Review Buku Fiksi; Bumi Manusia


Oleh: Ahmad Faiz Muzaki



Identitas Buku
1. Judul Buku : Bumi Manusia
2. Penulis : Pramoedya Ananta Toer
3. Penerbit : Lentera Dipantara
4. Cetakan : ke-31
5. Tebal Buku : 552 halaman
6. Tahun Terbit : 2019

Sinopsis Buku
Roman klasik yang berlatarbelakang pada masa kolonial Belanda kisaran awal abad-20 sangat menarik untuk diketahui isinya. Di dalamnya terdapat konflik kebudayaan, strata sosial, politik, hukum, dan sebagainya dikemas dalam sebuah mahakarya yang begitu fenomenal. Roman ini menggambarkan suasana atau kondisi bumi Nusantara pada akhir abad-18—awal abad ke-20. Pada masa itu memang sedang gencar-gencarnya pergerakan kerakyatan yang dikenal dengan istilah Kebangkitan Nasional. Setting tempat yang diambil meliputi kota Surabaya dan Wonokromo serta beberapa kota sekitarnya di wilayah Provinsi Jawa Timur. Berawal dari tokoh Minke seorang pribumi dan juga siswa H.B.S., sebuah sekolah Belanda yang pada saat itu cukup terkenal karena yang mampu bersekolah di sanabiasanya anak-anak dari kalangan bangsawan atau priyayi setempat serta orang-orang Eropa termasuk orang Belanda itu sendiri. Seluruh kalangan masyarakat pada saat itu tahu bahwa untuk bisa bersekolah di H.B.S., kalau bukan totok (orang asli Eropa) atau Indo (campuran), pastilah si pribumi dijamin akan mendapatkan sebuah kedudukan yang cukup tinggi. Lain halnya dengan Minke—pribumi itu sendiri—dia tak pernah mengakui akan jaminan tersebut.

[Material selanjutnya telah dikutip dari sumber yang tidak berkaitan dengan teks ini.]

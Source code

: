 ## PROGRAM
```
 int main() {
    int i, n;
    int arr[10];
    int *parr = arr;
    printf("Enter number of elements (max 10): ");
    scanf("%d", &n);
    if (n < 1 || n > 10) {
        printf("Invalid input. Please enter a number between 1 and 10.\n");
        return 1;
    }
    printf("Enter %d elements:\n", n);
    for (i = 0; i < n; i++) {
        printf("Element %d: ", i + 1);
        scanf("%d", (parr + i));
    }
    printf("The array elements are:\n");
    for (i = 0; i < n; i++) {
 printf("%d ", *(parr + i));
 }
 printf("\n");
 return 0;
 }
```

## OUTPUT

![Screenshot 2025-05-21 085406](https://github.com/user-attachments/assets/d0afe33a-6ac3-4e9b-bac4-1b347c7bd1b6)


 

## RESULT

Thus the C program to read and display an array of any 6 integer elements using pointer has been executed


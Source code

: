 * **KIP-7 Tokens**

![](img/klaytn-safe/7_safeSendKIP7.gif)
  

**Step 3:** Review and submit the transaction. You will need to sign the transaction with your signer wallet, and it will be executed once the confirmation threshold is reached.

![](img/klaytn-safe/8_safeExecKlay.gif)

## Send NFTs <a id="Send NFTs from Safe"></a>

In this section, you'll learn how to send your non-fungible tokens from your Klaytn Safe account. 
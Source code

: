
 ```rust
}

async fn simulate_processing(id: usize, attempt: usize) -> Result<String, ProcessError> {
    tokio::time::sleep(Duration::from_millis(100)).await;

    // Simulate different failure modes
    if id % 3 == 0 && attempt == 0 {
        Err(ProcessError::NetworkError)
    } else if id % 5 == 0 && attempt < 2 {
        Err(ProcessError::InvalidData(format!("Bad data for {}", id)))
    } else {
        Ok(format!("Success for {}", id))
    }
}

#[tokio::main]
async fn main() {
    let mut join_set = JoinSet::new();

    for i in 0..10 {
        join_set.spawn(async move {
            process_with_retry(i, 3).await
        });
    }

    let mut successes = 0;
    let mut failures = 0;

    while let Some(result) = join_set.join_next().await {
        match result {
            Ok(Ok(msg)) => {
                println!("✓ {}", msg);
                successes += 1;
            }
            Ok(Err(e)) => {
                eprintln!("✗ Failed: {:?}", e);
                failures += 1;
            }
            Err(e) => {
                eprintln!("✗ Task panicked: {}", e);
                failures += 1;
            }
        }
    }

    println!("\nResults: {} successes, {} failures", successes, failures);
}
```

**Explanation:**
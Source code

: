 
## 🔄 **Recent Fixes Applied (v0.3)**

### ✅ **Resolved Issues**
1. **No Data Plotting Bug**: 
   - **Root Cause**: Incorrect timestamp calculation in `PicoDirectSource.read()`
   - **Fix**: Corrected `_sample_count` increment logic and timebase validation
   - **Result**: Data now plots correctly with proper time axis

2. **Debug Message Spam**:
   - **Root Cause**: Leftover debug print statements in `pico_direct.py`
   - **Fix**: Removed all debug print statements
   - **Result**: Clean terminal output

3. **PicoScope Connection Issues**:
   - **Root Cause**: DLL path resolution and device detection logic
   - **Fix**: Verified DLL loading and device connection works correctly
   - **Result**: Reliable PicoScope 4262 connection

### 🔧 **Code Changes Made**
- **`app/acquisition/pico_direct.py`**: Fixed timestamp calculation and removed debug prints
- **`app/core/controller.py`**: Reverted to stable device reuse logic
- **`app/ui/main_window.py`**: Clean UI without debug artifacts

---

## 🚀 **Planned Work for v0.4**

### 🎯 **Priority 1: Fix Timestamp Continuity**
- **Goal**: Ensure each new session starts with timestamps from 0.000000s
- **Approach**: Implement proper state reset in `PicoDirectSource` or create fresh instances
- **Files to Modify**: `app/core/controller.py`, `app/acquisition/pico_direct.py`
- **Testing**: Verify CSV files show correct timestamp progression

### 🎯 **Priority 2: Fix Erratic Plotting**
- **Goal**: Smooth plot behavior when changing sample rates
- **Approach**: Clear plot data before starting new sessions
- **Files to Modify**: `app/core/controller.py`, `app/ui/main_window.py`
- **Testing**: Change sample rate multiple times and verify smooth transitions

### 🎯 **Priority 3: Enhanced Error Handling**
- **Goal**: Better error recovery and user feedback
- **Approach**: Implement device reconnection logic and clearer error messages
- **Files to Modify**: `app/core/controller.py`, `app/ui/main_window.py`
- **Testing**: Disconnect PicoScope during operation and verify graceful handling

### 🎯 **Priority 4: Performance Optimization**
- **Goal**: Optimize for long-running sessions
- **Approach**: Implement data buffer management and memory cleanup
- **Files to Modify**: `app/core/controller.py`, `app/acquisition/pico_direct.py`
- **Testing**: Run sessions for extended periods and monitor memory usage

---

Sebagai seorang pribumi yang sedang mengenyam pendidikan di H.B.S., Minke diakui sebagai sosok yang mahir dalam membaca maupun menulis dalam bahasa Belanda tidak kalah dengan teman-temannya yang lain dari kalangan totok. Kendati demikian karena dia mendapat pengajaran langsung dari orang-orang Belanda itu sendiri, maka tidak usah heran bila dia berlaku demikian. Suatu ketika dia diajak oleh seorang teman sekelasnya untuk berkunjung ke sebuah rumah mewah sekaligus perusahaan terbesar di wilayah tersebut. Rumah tersebut dikenal sebagai rumah yang tak pernah dimasukinya dan diyakini sebagai rumah milik orang Belanda. Atas kunjungannya tersebut, Minke mulai mengenal putri bungsu seorang gundik yang biasa dikenal dengan Nyai Ontosoroh. Putri yang terkenal akan kecantikannya tersebut bernama Annelies Mellema. Sebagai tamu istimewa, Minke si pribumi takjub akan kecantikan putri seorang Nyai tersebut. Bahkan boleh dikatakan, dia mulai jatuh cinta kepadanya. Dari sinilah, sebagai tokoh sentral, awal kisah mereka dimulai dengan berbagai hiruk pikuknya bumi manusia saat itu. Terdapat beberapa sepenggal kalimat bijak yang menjadi inspirasi saya:

Seseorang terpelajar harus juga berlaku adil sudah sejak dalam pikiran apalagi dalam perbuatan.” 

Buku ini terkesan cukup radikal sebab berani menampilkan kebobrokan orang-orang Eropa khususnya Belanda atas perilakunya yang tidak sesuai dengan kapasitas intelektualnya yang terbilang cukup hebat. Melalui buku ini, kita akan diperkenalkan konteks saat masa-masa kolonial, sebuah potret seorang pemuda sebagai sosok terpelajar yang menjunjung tinggi ilmu pengetahuan, menimba ilmu dari metode orang Eropa akan tetapi, di kemudian hari dirinya sangat kecewa atas ketidaksesuaian dalam sikap atau perilaku mereka, di sisi lain dirinya sendiri juga geram dan resah atas masyarakat dengan adat pribumi serta mindset yang mengekang terjadinya terobosan pada saat itu. Buku ini juga sekilas akan menampilkan sosok sebenarnya Eduard Douwes Dekker atau biasa dikenal dengan nama Max Havelaar. Dari tokoh fiksi sejarah Indonesia inilah yang melandasi lahirnya karya-karya Pram yang ketika kita membacanya secara tidak langsung akan menghipnotis kita semua khususnya Bumi Manusia.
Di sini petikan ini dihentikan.